Portanto, a imprensa comparou dois objetos de análise absolutamente diversos, dando a eles o mesmo peso, e imediatamente condenou um deles – a iniciativa do parlamentar do Partido Democratas, sugerindo que um representante da oposição estava a serviço da aliança governista.

Essa questão original deveria ser suficiente para estimular alguma reflexão sobre o equilíbrio entre os poderes, mas passaram-se os dias e tudo que os jornais fizeram foi estimular o bate-boca, sem entrar no âmago do problema. Se há uma manobra originada no Palácio do Planalto para emascular o Judiciário, como sugere a imprensa, ou se a iniciativa do ministro do STF representa uma ingerência indevida no processo democrático de discussões do Parlamento, a sociedade tem o direito de saber.

Firulas e malandragens

Os jornais sonegaram a informação principal. Tomaram partido e levaram essa toada durante toda a semana. Quando os presidentes do Senado e da Câmara dos Deputados se reúnem com o ministro do Supremo Tribunal Federal envolvido na pendenga, em busca de uma conciliação, os jornais pinçam nas edições de terça-feira (30/4) declarações de dois parlamentares, entre as muitas que certamente foram feitas ao longo do período de apuração, para deixar no ar a interpretação final de que o Parlamento é que provoca o desentendimento.

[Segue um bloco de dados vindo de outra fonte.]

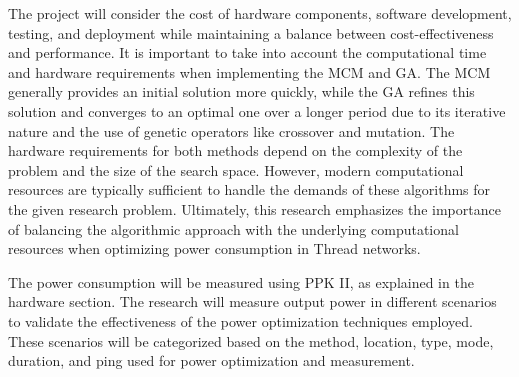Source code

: The project will consider the cost of hardware components, software development, testing, and deployment while maintaining a balance between cost-effectiveness and performance. It is important to take into account the computational time and hardware requirements when implementing the \gls{MCM} and \gls{GA}. The \gls{MCM} generally provides an initial solution more quickly, while the \gls{GA} refines this solution and converges to an optimal one over a longer period due to its iterative nature and the use of genetic operators like crossover and mutation. The hardware requirements for both methods depend on the complexity of the problem and the size of the search space. However, modern computational resources are typically sufficient to handle the demands of these algorithms for the given research problem. Ultimately, this research emphasizes the importance of balancing the algorithmic approach with the underlying computational resources when optimizing power consumption in Thread networks.

The power consumption will be measured using \gls{PPK} II, as explained in the hardware section. The research will measure output power in different scenarios to validate the effectiveness of the power optimization techniques employed. These scenarios will be categorized based on the method, location, type, mode, duration, and ping used for power optimization and measurement.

É do senso comum que o Congresso Nacional tem pouca representatividade e funciona como um sistema de lobbies, mas, ainda que os eleitores tenham colocado em suas cadeiras alguns homens de pouco valor moral e muitas figuras controversas, esse é o poder com que deve contar a democracia brasileira.

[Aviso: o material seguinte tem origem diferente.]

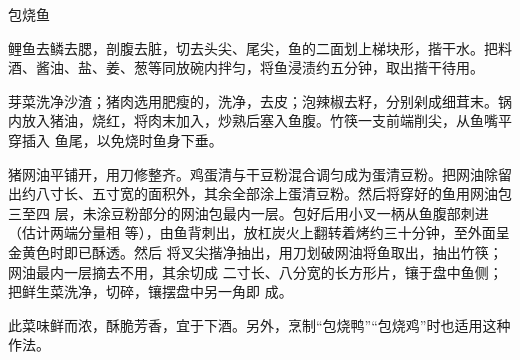 \begin{recipe}{包烧鱼}

\ingredients


\preparation

\step 鲤鱼去鳞去腮，剖腹去脏，切去头尖、尾尖，鱼的二面划上梯块形，揩干水。把料
酒、酱油、盐、姜、葱等同放碗内拌匀，将鱼浸渍约五分钟，取出揩干待用。

\step 芽菜洗净沙渣；猪肉选用肥瘦的，洗净，去皮；泡辣椒去籽，分别剁成细茸末。锅
内放入猪油，烧红，将肉末加入，炒熟后塞入鱼腹。竹筷一支前端削尖，从鱼嘴平穿插入
鱼尾，以免烧时鱼身下垂。

\step 猪网油平铺开，用刀修整齐。鸡蛋清与干豆粉混合调匀成为蛋清豆粉。把网油除留
出约八寸长、五寸宽的面积外，其余全部涂上蛋清豆粉。然后将穿好的鱼用网油包三至四
层，未涂豆粉部分的网油包最内一层。包好后用小叉一柄从鱼腹部刺进（估计两端分量相
等），由鱼背刺出，放杠炭火上翻转着烤约三十分钟，至外面呈金黄色时即已酥透。然后
将叉尖揩净抽出，用刀划破网油将鱼取出，抽出竹筷；网油最内一层摘去不用，其余切成
二寸长、八分宽的长方形片，镶于盘中鱼侧；把鲜生菜洗净，切碎，镶摆盘中另一角即
成。

\features

此菜味鲜而浓，酥脆芳香，宜于下酒。另外，烹制“包烧鸭”“包烧鸡”时也适用这种作法。

\end{recipe}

A instituição já se tornou objeto de depreciação geral, mas o funcionamento da República depende basicamente de relações equilibradas entre os poderes. Quando a imprensa decide que um deles sempre está com a razão, em qualquer circunstância, o que acontece é que o chamado “quarto poder” acaba por criar instabilidades e prejudicar a governabilidade do país.

Atrapalhar a governabilidade é uma das táticas mais conhecidas da oposição parlamentar em todos os tempos. Para isso é que existem o instituto do quórum, o recurso da obstrução na votação e outras manobras legítimas do jogo político. Mas a imprensa não é parte desse contexto institucional. Ou não deveria ser.

Uma boa metáfora para essa situação pode ser encontrada no futebol, quando duas equipes se enfrentam e uma delas está em clara desvantagem: a partir de determinado momento da partida, o técnico perdedor manda seus jogadores simularem contusões, chutar a bola para fora, retardar cada jogada, tentar influenciar o juiz e insuflar a torcida. As regras do esporte passam a ser usadas para o antijogo, na tentativa de impedir que a equipe predominante faça suas jogadas e alcance sua meta. O objetivo deixa de ser o jogo em si e passa a ser ocupar o tempo com firulas e malandragens.

No jargão do futebol, isso se chama catimba. O que temos em campo é uma imprensa catimbeira.